By Chantelle Muzanenhamo

Zimbabwe’s inflation rate has dropped sharply from a high of 82.7% in September to just 19% in November 2025, marking one of the fastest disinflation periods in the country’s history.

The update was announced on 1 December 2025 by the Reserve Bank of Zimbabwe Monetary Policy Committee (MPC), which said the local currency, the ZiG, is now stabilising at levels not seen in decades.

Presenting the committee’s resolutions, RBZ Governor Dr. John Mushayavanhu said the sharp decline in inflation was driven by sustained tight monetary policy.

“The MPC welcomed the positive developments on the inflation front, which saw the dissipation of base effects and the deceleration of ZiG annual inflation from 82.7% in September to 32.7% in October and further to 19.0% in November 2025,” the statement said.

The latest figures signal a potential turning point in Zimbabwe’s long-running inflation crisis.

For the first time in more than twenty years, authorities are forecasting that annual inflation will fall into single-digit territory in early 2026.

The MPC said annual inflation is now projected to close 2025 between 15% and 17%, a sharp improvement from earlier estimates of between 20% and 30%.

“For the first time in more than 20 years, local currency annual inflation is expected to reach single-digit levels in the first quarter of 2026,” the committee said.

Officials attributed the progress to the tight monetary policy stance that has been in place since September 2024.

The committee also highlighted strong foreign currency inflows as a major pillar of the improving outlook. Total inflows for the first ten months of 2025 exceeded US$13 billion, representing a more than 21% increase compared to the same period in 2024.

These inflows have boosted reserves backing the ZiG to about US$1 billion, strengthening the local currency and improving the country’s capacity to meet import and foreign payment obligations.

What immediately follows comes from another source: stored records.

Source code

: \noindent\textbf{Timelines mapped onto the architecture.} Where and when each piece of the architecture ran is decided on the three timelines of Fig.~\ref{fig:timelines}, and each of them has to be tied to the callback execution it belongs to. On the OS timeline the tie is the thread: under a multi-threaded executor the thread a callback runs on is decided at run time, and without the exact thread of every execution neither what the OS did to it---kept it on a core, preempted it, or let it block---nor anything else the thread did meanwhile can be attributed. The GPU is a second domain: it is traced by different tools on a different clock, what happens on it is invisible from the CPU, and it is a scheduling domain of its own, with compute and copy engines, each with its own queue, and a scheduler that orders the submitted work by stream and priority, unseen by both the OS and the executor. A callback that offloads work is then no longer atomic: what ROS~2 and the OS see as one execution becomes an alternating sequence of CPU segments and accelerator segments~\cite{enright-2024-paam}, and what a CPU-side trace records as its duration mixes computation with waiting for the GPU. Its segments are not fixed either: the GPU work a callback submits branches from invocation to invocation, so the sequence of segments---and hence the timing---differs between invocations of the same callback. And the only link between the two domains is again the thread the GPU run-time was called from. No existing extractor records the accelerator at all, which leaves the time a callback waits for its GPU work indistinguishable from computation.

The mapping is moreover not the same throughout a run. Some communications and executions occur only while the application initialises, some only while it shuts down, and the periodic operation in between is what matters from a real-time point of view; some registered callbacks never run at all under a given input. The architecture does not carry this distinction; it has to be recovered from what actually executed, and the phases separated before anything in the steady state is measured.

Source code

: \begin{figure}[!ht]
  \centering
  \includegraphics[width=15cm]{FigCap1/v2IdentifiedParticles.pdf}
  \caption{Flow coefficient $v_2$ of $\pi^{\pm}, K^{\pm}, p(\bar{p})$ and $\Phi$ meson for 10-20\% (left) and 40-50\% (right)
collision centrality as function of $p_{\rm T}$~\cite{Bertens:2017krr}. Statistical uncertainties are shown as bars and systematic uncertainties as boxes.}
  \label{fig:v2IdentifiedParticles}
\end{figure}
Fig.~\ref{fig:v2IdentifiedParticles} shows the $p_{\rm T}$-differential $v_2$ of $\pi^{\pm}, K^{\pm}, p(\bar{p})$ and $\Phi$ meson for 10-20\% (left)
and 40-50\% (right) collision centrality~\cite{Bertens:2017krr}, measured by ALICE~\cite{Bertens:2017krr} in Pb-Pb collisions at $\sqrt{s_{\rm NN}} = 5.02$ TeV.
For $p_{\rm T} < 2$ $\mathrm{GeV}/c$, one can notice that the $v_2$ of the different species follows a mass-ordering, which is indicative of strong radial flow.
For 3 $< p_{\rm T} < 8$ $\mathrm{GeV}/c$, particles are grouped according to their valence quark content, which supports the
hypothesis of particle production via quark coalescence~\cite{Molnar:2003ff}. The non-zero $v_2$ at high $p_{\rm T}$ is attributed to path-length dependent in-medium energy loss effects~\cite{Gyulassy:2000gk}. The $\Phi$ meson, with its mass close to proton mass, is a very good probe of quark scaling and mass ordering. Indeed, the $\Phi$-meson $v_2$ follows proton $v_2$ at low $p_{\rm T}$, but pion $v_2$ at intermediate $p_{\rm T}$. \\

“The increase in foreign currency inflows ensured that the foreign exchange market fully met all bona-fide import and foreign payment requirements,” the MPC said.

Despite the gains, the MPC has opted to maintain its tight monetary policy stance.

Since September 2024, the Reserve Bank of Zimbabwe has used a tight monetary policy by keeping interest rates high at 35%, strictly controlling the supply of money, discouraging speculative borrowing, and stabilising the foreign currency market through formal trading and strong foreign inflows.
By maintaining positive real interest rates, limiting government and bank credit creation, and backing the ZiG with growing reserves, the central bank reduced excess money in circulation, strengthened the local currency, slowed demand, and successfully drove inflation sharply lower.